**Exercise aim**
All of the data should be reproduced word for word, though its pictures must be omitted.

**Data supplied**
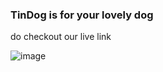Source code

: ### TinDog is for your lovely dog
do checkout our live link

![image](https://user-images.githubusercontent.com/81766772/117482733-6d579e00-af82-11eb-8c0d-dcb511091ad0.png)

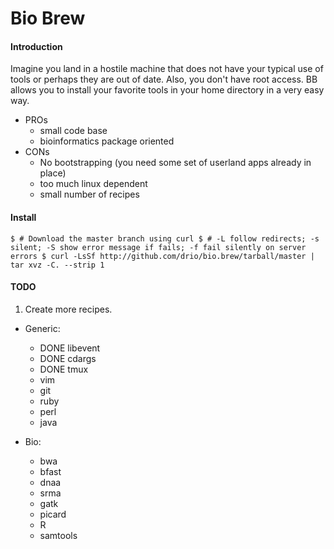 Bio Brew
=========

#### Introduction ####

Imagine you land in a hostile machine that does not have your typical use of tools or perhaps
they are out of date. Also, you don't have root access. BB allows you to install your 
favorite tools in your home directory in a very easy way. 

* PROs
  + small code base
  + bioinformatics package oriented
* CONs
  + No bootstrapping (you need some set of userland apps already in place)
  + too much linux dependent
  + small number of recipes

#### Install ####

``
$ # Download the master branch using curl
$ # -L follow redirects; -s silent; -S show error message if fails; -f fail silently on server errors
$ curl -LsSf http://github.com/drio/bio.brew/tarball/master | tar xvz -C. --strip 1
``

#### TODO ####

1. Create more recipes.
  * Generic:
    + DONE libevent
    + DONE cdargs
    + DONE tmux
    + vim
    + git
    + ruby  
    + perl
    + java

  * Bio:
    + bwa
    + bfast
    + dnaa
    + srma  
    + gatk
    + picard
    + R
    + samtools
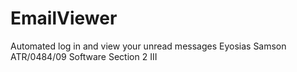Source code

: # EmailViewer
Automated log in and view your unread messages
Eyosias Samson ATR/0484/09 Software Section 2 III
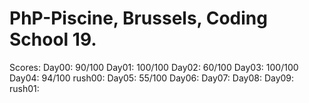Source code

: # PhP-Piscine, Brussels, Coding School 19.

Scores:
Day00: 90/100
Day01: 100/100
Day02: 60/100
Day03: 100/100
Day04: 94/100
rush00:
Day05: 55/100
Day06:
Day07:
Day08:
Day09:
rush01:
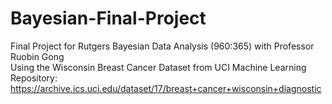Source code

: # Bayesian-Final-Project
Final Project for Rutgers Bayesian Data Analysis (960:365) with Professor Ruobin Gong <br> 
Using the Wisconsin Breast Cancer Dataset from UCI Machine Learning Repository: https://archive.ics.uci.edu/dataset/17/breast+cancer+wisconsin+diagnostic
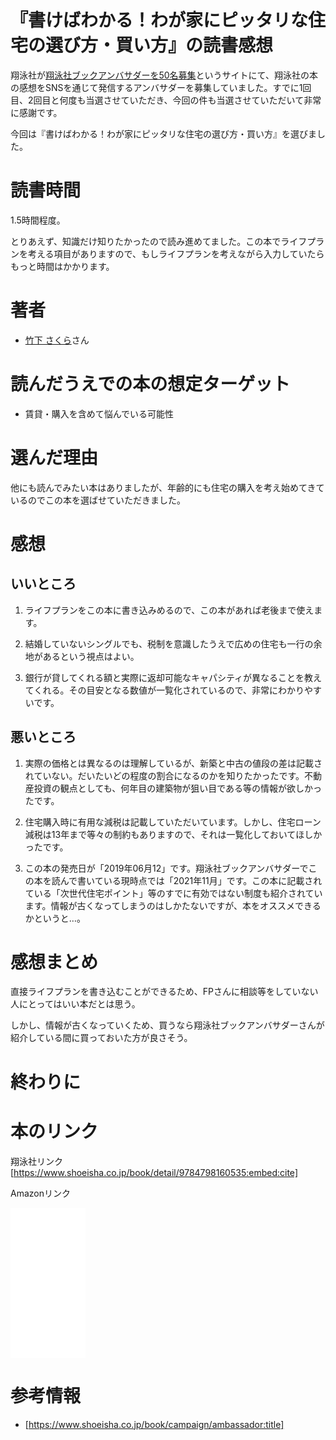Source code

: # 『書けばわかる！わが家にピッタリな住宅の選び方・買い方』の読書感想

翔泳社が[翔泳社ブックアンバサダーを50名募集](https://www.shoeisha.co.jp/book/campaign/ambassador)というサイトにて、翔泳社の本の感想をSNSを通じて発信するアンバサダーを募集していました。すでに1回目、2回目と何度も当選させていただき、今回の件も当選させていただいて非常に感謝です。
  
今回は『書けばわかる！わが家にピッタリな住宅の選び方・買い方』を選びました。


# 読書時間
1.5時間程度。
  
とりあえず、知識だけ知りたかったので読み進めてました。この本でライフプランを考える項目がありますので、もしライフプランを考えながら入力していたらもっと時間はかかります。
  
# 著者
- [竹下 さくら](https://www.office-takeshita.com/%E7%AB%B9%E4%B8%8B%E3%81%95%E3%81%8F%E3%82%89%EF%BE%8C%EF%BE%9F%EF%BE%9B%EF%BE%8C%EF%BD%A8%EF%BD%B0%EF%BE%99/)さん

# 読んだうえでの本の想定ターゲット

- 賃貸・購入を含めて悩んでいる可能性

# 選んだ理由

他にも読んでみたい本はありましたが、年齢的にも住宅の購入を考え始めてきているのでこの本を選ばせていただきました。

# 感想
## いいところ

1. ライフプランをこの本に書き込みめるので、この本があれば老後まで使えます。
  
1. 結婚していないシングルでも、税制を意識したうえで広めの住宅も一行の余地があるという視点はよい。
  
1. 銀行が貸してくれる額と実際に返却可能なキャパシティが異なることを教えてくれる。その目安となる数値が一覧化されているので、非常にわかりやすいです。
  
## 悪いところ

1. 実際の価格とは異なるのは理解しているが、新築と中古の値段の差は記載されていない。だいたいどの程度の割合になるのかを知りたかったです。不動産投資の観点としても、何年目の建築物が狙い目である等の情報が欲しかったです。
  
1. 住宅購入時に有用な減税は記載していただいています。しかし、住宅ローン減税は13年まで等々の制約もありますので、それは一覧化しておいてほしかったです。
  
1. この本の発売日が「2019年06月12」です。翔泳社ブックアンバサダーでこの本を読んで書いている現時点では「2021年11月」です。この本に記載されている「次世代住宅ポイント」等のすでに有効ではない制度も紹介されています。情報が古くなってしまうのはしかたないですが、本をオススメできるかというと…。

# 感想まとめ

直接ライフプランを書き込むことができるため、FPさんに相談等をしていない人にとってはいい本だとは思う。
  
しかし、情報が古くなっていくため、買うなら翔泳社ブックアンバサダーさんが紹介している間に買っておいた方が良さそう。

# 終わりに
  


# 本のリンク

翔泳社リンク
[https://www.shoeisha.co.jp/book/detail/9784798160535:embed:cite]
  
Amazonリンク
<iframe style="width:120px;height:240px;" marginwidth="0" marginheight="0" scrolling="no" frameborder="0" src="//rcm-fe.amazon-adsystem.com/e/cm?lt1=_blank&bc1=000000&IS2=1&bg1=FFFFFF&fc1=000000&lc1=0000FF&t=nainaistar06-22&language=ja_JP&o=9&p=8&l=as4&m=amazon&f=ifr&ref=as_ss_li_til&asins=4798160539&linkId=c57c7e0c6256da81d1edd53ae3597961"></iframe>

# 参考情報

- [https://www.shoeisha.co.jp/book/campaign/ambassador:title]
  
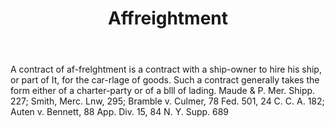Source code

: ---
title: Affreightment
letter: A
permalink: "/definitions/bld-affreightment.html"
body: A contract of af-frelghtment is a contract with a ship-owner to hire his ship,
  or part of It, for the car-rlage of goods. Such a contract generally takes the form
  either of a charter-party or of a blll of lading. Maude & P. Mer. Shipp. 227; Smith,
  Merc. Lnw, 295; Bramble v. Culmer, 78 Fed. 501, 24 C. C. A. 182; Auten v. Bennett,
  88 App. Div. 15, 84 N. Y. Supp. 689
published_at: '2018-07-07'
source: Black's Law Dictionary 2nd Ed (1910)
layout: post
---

**Output below**
Source code

: ### TinDog is for your lovely dog
do checkout our live link

![image](https://user-images.githubusercontent.com/81766772/117482733-6d579e00-af82-11eb-8c0d-dcb511091ad0.png)

 Bio Brew
=========

#### Introduction ####

Imagine you land in a hostile machine that does not have your typical use of tools or perhaps
they are out of date. Also, you don't have root access. BB allows you to install your 
favorite tools in your home directory in a very easy way. 

* PROs
  + small code base
  + bioinformatics package oriented
* CONs
  + No bootstrapping (you need some set of userland apps already in place)
  + too much linux dependent
  + small number of recipes

#### Install ####

``
$ # Download the master branch using curl
$ # -L follow redirects; -s silent; -S show error message if fails; -f fail silently on server errors
$ curl -LsSf http://github.com/drio/bio.brew/tarball/master | tar xvz -C. --strip 1
``

#### TODO ####

1. Create more recipes.
  * Generic:
    + DONE libevent
    + DONE cdargs
    + DONE tmux
    + vim
    + git
    + ruby  
    + perl
    + java

  * Bio:
    + bwa
    + bfast
    + dnaa
    + srma  
    + gatk
    + picard
    + R
    + samtools
Source code

: # EmailViewer
Automated log in and view your unread messages
Eyosias Samson ATR/0484/09 Software Section 2 III
Source code

: # PhP-Piscine, Brussels, Coding School 19.

Scores:
Day00: 90/100
Day01: 100/100
Day02: 60/100
Day03: 100/100
Day04: 94/100
rush00:
Day05: 55/100
Day06:
Day07:
Day08:
Day09:
rush01:
Source code

: # Bayesian-Final-Project
Final Project for Rutgers Bayesian Data Analysis (960:365) with Professor Ruobin Gong <br> 
Using the Wisconsin Breast Cancer Dataset from UCI Machine Learning Repository: https://archive.ics.uci.edu/dataset/17/breast+cancer+wisconsin+diagnostic
Source code

: # 『書けばわかる！わが家にピッタリな住宅の選び方・買い方』の読書感想

翔泳社が[翔泳社ブックアンバサダーを50名募集](https://www.shoeisha.co.jp/book/campaign/ambassador)というサイトにて、翔泳社の本の感想をSNSを通じて発信するアンバサダーを募集していました。すでに1回目、2回目と何度も当選させていただき、今回の件も当選させていただいて非常に感謝です。
  
今回は『書けばわかる！わが家にピッタリな住宅の選び方・買い方』を選びました。


# 読書時間
1.5時間程度。
  
とりあえず、知識だけ知りたかったので読み進めてました。この本でライフプランを考える項目がありますので、もしライフプランを考えながら入力していたらもっと時間はかかります。
  
# 著者
- [竹下 さくら](https://www.office-takeshita.com/%E7%AB%B9%E4%B8%8B%E3%81%95%E3%81%8F%E3%82%89%EF%BE%8C%EF%BE%9F%EF%BE%9B%EF%BE%8C%EF%BD%A8%EF%BD%B0%EF%BE%99/)さん

# 読んだうえでの本の想定ターゲット

- 賃貸・購入を含めて悩んでいる可能性

# 選んだ理由

他にも読んでみたい本はありましたが、年齢的にも住宅の購入を考え始めてきているのでこの本を選ばせていただきました。

# 感想
## いいところ

1. ライフプランをこの本に書き込みめるので、この本があれば老後まで使えます。
  
1. 結婚していないシングルでも、税制を意識したうえで広めの住宅も一行の余地があるという視点はよい。
  
1. 銀行が貸してくれる額と実際に返却可能なキャパシティが異なることを教えてくれる。その目安となる数値が一覧化されているので、非常にわかりやすいです。
  
## 悪いところ

1. 実際の価格とは異なるのは理解しているが、新築と中古の値段の差は記載されていない。だいたいどの程度の割合になるのかを知りたかったです。不動産投資の観点としても、何年目の建築物が狙い目である等の情報が欲しかったです。
  
1. 住宅購入時に有用な減税は記載していただいています。しかし、住宅ローン減税は13年まで等々の制約もありますので、それは一覧化しておいてほしかったです。
  
1. この本の発売日が「2019年06月12」です。翔泳社ブックアンバサダーでこの本を読んで書いている現時点では「2021年11月」です。この本に記載されている「次世代住宅ポイント」等のすでに有効ではない制度も紹介されています。情報が古くなってしまうのはしかたないですが、本をオススメできるかというと…。

# 感想まとめ

直接ライフプランを書き込むことができるため、FPさんに相談等をしていない人にとってはいい本だとは思う。
  
しかし、情報が古くなっていくため、買うなら翔泳社ブックアンバサダーさんが紹介している間に買っておいた方が良さそう。

# 終わりに
  


# 本のリンク

翔泳社リンク
[https://www.shoeisha.co.jp/book/detail/9784798160535:embed:cite]
  
Amazonリンク
<iframe style="width:120px;height:240px;" marginwidth="0" marginheight="0" scrolling="no" frameborder="0" src="//rcm-fe.amazon-adsystem.com/e/cm?lt1=_blank&bc1=000000&IS2=1&bg1=FFFFFF&fc1=000000&lc1=0000FF&t=nainaistar06-22&language=ja_JP&o=9&p=8&l=as4&m=amazon&f=ifr&ref=as_ss_li_til&asins=4798160539&linkId=c57c7e0c6256da81d1edd53ae3597961"></iframe>

# 参考情報

- [https://www.shoeisha.co.jp/book/campaign/ambassador:title]
  
Source code

: ---
title: Affreightment
letter: A
permalink: "/definitions/bld-affreightment.html"
body: A contract of af-frelghtment is a contract with a ship-owner to hire his ship,
  or part of It, for the car-rlage of goods. Such a contract generally takes the form
  either of a charter-party or of a blll of lading. Maude & P. Mer. Shipp. 227; Smith,
  Merc. Lnw, 295; Bramble v. Culmer, 78 Fed. 501, 24 C. C. A. 182; Auten v. Bennett,
  88 App. Div. 15, 84 N. Y. Supp. 689
published_at: '2018-07-07'
source: Black's Law Dictionary 2nd Ed (1910)
layout: post
---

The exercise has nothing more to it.